> [Stored data]

········

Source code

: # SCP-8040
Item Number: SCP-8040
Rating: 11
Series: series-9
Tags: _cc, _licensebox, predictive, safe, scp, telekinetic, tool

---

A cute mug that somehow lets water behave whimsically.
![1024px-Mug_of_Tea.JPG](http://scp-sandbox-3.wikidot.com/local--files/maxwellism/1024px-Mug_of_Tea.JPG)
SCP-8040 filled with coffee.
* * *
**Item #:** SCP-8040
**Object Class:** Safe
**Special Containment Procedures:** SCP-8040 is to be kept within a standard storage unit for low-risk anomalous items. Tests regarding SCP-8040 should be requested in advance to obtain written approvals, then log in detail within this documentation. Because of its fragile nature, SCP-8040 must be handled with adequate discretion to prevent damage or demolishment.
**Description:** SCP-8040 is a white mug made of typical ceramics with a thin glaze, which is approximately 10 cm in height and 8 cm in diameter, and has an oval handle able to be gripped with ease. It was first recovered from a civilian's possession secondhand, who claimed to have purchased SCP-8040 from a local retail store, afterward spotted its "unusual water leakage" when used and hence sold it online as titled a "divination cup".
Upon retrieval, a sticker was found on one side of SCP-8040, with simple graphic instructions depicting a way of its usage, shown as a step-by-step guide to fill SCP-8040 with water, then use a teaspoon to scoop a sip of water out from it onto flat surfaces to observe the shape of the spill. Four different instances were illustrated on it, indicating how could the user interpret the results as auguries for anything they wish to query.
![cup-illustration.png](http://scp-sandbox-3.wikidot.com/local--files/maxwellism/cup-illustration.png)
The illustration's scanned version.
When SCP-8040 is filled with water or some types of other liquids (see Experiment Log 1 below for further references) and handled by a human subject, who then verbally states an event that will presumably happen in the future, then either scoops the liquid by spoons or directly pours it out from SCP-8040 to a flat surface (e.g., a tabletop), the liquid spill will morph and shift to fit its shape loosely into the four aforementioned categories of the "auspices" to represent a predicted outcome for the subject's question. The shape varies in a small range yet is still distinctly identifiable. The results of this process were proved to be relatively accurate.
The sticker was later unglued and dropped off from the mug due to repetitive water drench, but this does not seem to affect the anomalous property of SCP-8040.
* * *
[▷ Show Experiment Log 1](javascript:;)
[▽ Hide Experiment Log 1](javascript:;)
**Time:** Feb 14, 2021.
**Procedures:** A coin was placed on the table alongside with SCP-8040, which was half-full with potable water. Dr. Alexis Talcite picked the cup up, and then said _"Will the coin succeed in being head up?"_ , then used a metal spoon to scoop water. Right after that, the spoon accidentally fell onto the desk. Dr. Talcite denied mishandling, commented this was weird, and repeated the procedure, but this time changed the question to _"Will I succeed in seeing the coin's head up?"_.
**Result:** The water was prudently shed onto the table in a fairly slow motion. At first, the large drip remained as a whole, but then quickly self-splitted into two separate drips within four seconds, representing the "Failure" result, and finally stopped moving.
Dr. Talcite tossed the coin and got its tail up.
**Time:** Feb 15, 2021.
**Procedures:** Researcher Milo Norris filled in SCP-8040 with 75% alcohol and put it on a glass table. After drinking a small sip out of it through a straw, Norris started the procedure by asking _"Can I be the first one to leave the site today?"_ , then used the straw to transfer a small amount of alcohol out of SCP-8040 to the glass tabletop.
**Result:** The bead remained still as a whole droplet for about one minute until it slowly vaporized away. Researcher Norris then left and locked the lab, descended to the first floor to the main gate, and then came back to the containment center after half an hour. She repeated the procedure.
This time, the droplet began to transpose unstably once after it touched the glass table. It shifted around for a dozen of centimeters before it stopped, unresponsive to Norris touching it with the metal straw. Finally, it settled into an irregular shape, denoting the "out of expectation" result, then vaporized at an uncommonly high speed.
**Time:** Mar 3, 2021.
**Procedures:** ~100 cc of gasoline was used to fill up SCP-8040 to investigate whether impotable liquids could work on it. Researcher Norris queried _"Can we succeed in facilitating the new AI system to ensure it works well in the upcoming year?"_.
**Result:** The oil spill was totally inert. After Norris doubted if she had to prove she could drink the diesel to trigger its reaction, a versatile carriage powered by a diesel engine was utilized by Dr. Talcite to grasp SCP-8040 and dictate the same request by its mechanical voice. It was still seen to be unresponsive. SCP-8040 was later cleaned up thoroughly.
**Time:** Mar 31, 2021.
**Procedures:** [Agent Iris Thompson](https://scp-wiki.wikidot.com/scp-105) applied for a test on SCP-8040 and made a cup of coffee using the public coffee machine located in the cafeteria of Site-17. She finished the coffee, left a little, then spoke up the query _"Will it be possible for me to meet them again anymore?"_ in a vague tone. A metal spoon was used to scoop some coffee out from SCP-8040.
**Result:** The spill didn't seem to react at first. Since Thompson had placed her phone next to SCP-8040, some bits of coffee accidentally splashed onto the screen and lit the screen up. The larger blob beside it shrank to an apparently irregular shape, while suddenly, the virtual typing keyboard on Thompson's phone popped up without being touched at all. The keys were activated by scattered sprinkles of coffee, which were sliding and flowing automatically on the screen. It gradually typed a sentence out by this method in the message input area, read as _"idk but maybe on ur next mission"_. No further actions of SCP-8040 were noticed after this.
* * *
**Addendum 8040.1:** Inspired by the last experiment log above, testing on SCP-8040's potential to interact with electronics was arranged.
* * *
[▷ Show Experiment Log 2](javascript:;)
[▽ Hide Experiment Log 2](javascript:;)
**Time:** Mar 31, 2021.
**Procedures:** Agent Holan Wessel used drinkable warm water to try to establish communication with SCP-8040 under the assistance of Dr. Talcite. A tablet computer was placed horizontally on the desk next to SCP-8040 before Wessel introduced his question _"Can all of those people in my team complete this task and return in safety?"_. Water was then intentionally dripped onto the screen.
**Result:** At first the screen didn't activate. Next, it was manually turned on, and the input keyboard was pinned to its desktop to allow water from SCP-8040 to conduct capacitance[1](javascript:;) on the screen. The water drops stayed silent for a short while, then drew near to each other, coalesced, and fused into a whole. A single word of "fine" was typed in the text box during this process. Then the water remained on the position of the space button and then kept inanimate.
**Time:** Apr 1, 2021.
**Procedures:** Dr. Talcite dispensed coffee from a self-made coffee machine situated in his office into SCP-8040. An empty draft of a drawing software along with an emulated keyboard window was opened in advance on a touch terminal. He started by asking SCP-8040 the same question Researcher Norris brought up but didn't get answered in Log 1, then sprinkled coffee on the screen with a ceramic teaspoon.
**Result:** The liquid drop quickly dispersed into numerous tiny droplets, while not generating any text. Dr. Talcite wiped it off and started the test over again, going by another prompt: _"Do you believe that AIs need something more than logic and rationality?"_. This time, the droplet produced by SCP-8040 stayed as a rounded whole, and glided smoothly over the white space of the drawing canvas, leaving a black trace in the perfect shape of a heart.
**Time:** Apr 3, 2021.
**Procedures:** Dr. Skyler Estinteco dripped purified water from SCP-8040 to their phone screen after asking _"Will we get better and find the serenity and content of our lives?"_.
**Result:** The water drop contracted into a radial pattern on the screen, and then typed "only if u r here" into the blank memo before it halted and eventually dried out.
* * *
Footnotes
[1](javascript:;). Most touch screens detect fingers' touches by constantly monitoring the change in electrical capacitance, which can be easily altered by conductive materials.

········

> [Problem statement] Write out, word for word, the line containing "Apr 3, 2021." and all the lines after it in the entries above, and nothing more.

> [Solution]
**Time:** Apr 3, 2021.
**Procedures:** Dr. Skyler Estinteco dripped purified water from SCP-8040 to their phone screen after asking _"Will we get better and find the serenity and content of our lives?"_.
**Result:** The water drop contracted into a radial pattern on the screen, and then typed "only if u r here" into the blank memo before it halted and eventually dried out.
* * *
Footnotes
[1](javascript:;). Most touch screens detect fingers' touches by constantly monitoring the change in electrical capacitance, which can be easily altered by conductive materials.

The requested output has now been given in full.